§ **SUPPLIED RECORDS**
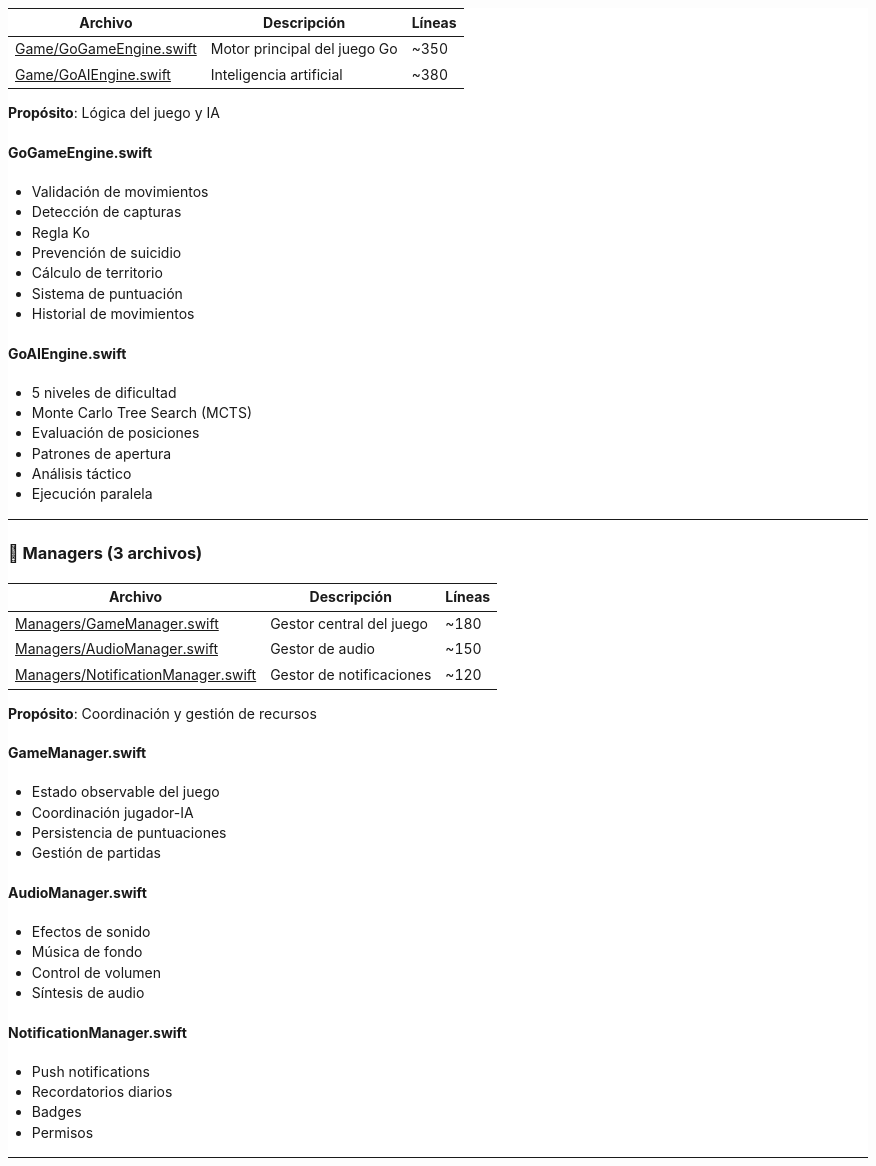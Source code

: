 | Archivo | Descripción | Líneas |
|---------|-------------|---------|
| [Game/GoGameEngine.swift](Game/GoGameEngine.swift) | Motor principal del juego Go | ~350 |
| [Game/GoAIEngine.swift](Game/GoAIEngine.swift) | Inteligencia artificial | ~380 |

**Propósito**: Lógica del juego y IA

#### GoGameEngine.swift
- Validación de movimientos
- Detección de capturas
- Regla Ko
- Prevención de suicidio
- Cálculo de territorio
- Sistema de puntuación
- Historial de movimientos

#### GoAIEngine.swift
- 5 niveles de dificultad
- Monte Carlo Tree Search (MCTS)
- Evaluación de posiciones
- Patrones de apertura
- Análisis táctico
- Ejecución paralela

---

### 🔧 Managers (3 archivos)

| Archivo | Descripción | Líneas |
|---------|-------------|---------|
| [Managers/GameManager.swift](Managers/GameManager.swift) | Gestor central del juego | ~180 |
| [Managers/AudioManager.swift](Managers/AudioManager.swift) | Gestor de audio | ~150 |
| [Managers/NotificationManager.swift](Managers/NotificationManager.swift) | Gestor de notificaciones | ~120 |

**Propósito**: Coordinación y gestión de recursos

#### GameManager.swift
- Estado observable del juego
- Coordinación jugador-IA
- Persistencia de puntuaciones
- Gestión de partidas

#### AudioManager.swift
- Efectos de sonido
- Música de fondo
- Control de volumen
- Síntesis de audio

#### NotificationManager.swift
- Push notifications
- Recordatorios diarios
- Badges
- Permisos

---
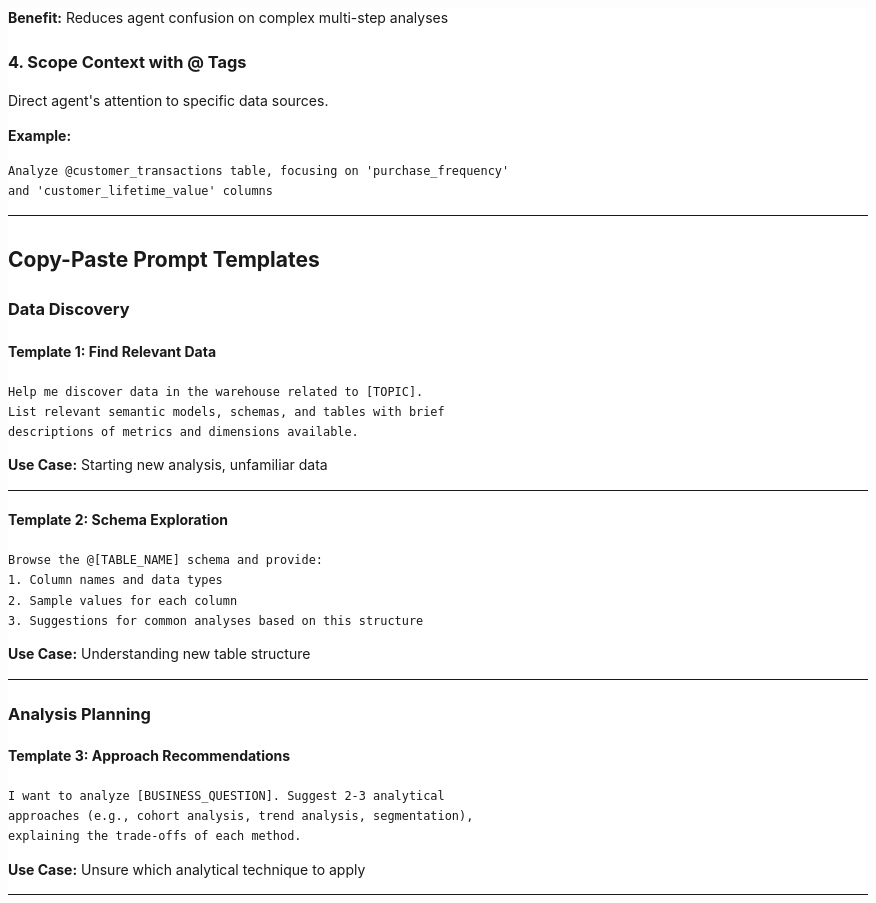 **Benefit:** Reduces agent confusion on complex multi-step analyses

### 4. Scope Context with @ Tags

Direct agent's attention to specific data sources.

**Example:**

```
Analyze @customer_transactions table, focusing on 'purchase_frequency'
and 'customer_lifetime_value' columns
```

---

## Copy-Paste Prompt Templates

### Data Discovery

#### Template 1: Find Relevant Data

```
Help me discover data in the warehouse related to [TOPIC].
List relevant semantic models, schemas, and tables with brief
descriptions of metrics and dimensions available.
```

**Use Case:** Starting new analysis, unfamiliar data

---

#### Template 2: Schema Exploration

```
Browse the @[TABLE_NAME] schema and provide:
1. Column names and data types
2. Sample values for each column
3. Suggestions for common analyses based on this structure
```

**Use Case:** Understanding new table structure

---

### Analysis Planning

#### Template 3: Approach Recommendations

```
I want to analyze [BUSINESS_QUESTION]. Suggest 2-3 analytical
approaches (e.g., cohort analysis, trend analysis, segmentation),
explaining the trade-offs of each method.
```

**Use Case:** Unsure which analytical technique to apply

---
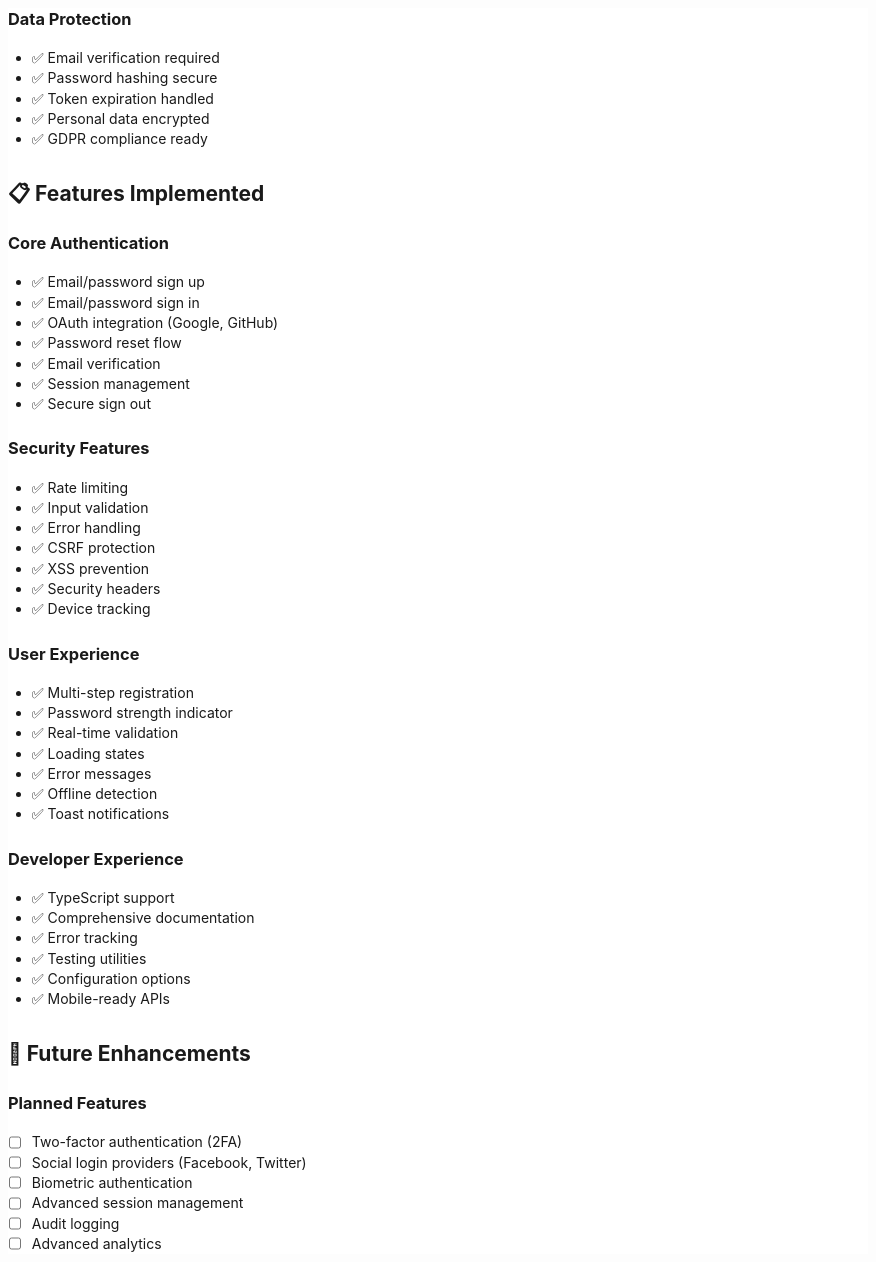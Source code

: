 ### Data Protection
- ✅ Email verification required
- ✅ Password hashing secure
- ✅ Token expiration handled
- ✅ Personal data encrypted
- ✅ GDPR compliance ready

## 📋 Features Implemented

### Core Authentication
- ✅ Email/password sign up
- ✅ Email/password sign in
- ✅ OAuth integration (Google, GitHub)
- ✅ Password reset flow
- ✅ Email verification
- ✅ Session management
- ✅ Secure sign out

### Security Features
- ✅ Rate limiting
- ✅ Input validation
- ✅ Error handling
- ✅ CSRF protection
- ✅ XSS prevention
- ✅ Security headers
- ✅ Device tracking

### User Experience
- ✅ Multi-step registration
- ✅ Password strength indicator
- ✅ Real-time validation
- ✅ Loading states
- ✅ Error messages
- ✅ Offline detection
- ✅ Toast notifications

### Developer Experience
- ✅ TypeScript support
- ✅ Comprehensive documentation
- ✅ Error tracking
- ✅ Testing utilities
- ✅ Configuration options
- ✅ Mobile-ready APIs

## 🔮 Future Enhancements

### Planned Features
- [ ] Two-factor authentication (2FA)
- [ ] Social login providers (Facebook, Twitter)
- [ ] Biometric authentication
- [ ] Advanced session management
- [ ] Audit logging
- [ ] Advanced analytics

§ **TRY IT**
Only the pictures are to be excluded; all other parts of the records above are to be given exactly.

§ **EXERCISE OUTPUT**
Source code

: | Archivo | Descripción | Líneas |
|---------|-------------|---------|
| [Game/GoGameEngine.swift](Game/GoGameEngine.swift) | Motor principal del juego Go | ~350 |
| [Game/GoAIEngine.swift](Game/GoAIEngine.swift) | Inteligencia artificial | ~380 |

**Propósito**: Lógica del juego y IA

#### GoGameEngine.swift
- Validación de movimientos
- Detección de capturas
- Regla Ko
- Prevención de suicidio
- Cálculo de territorio
- Sistema de puntuación
- Historial de movimientos

#### GoAIEngine.swift
- 5 niveles de dificultad
- Monte Carlo Tree Search (MCTS)
- Evaluación de posiciones
- Patrones de apertura
- Análisis táctico
- Ejecución paralela

---

### 🔧 Managers (3 archivos)

| Archivo | Descripción | Líneas |
|---------|-------------|---------|
| [Managers/GameManager.swift](Managers/GameManager.swift) | Gestor central del juego | ~180 |
| [Managers/AudioManager.swift](Managers/AudioManager.swift) | Gestor de audio | ~150 |
| [Managers/NotificationManager.swift](Managers/NotificationManager.swift) | Gestor de notificaciones | ~120 |

**Propósito**: Coordinación y gestión de recursos

#### GameManager.swift
- Estado observable del juego
- Coordinación jugador-IA
- Persistencia de puntuaciones
- Gestión de partidas

#### AudioManager.swift
- Efectos de sonido
- Música de fondo
- Control de volumen
- Síntesis de audio

#### NotificationManager.swift
- Push notifications
- Recordatorios diarios
- Badges
- Permisos

---
 **Benefit:** Reduces agent confusion on complex multi-step analyses

### 4. Scope Context with @ Tags

Direct agent's attention to specific data sources.

**Example:**

```
Analyze @customer_transactions table, focusing on 'purchase_frequency'
and 'customer_lifetime_value' columns
```

---

## Copy-Paste Prompt Templates

### Data Discovery

#### Template 1: Find Relevant Data

```
Help me discover data in the warehouse related to [TOPIC].
List relevant semantic models, schemas, and tables with brief
descriptions of metrics and dimensions available.
```

**Use Case:** Starting new analysis, unfamiliar data

---

#### Template 2: Schema Exploration

```
Browse the @[TABLE_NAME] schema and provide:
1. Column names and data types
2. Sample values for each column
3. Suggestions for common analyses based on this structure
```

**Use Case:** Understanding new table structure

---

### Analysis Planning

#### Template 3: Approach Recommendations

```
I want to analyze [BUSINESS_QUESTION]. Suggest 2-3 analytical
approaches (e.g., cohort analysis, trend analysis, segmentation),
explaining the trade-offs of each method.
```

**Use Case:** Unsure which analytical technique to apply

---
Source code

: ### Data Protection
- ✅ Email verification required
- ✅ Password hashing secure
- ✅ Token expiration handled
- ✅ Personal data encrypted
- ✅ GDPR compliance ready

## 📋 Features Implemented

### Core Authentication
- ✅ Email/password sign up
- ✅ Email/password sign in
- ✅ OAuth integration (Google, GitHub)
- ✅ Password reset flow
- ✅ Email verification
- ✅ Session management
- ✅ Secure sign out

### Security Features
- ✅ Rate limiting
- ✅ Input validation
- ✅ Error handling
- ✅ CSRF protection
- ✅ XSS prevention
- ✅ Security headers
- ✅ Device tracking

### User Experience
- ✅ Multi-step registration
- ✅ Password strength indicator
- ✅ Real-time validation
- ✅ Loading states
- ✅ Error messages
- ✅ Offline detection
- ✅ Toast notifications

### Developer Experience
- ✅ TypeScript support
- ✅ Comprehensive documentation
- ✅ Error tracking
- ✅ Testing utilities
- ✅ Configuration options
- ✅ Mobile-ready APIs

## 🔮 Future Enhancements

### Planned Features
- [ ] Two-factor authentication (2FA)
- [ ] Social login providers (Facebook, Twitter)
- [ ] Biometric authentication
- [ ] Advanced session management
- [ ] Audit logging
- [ ] Advanced analytics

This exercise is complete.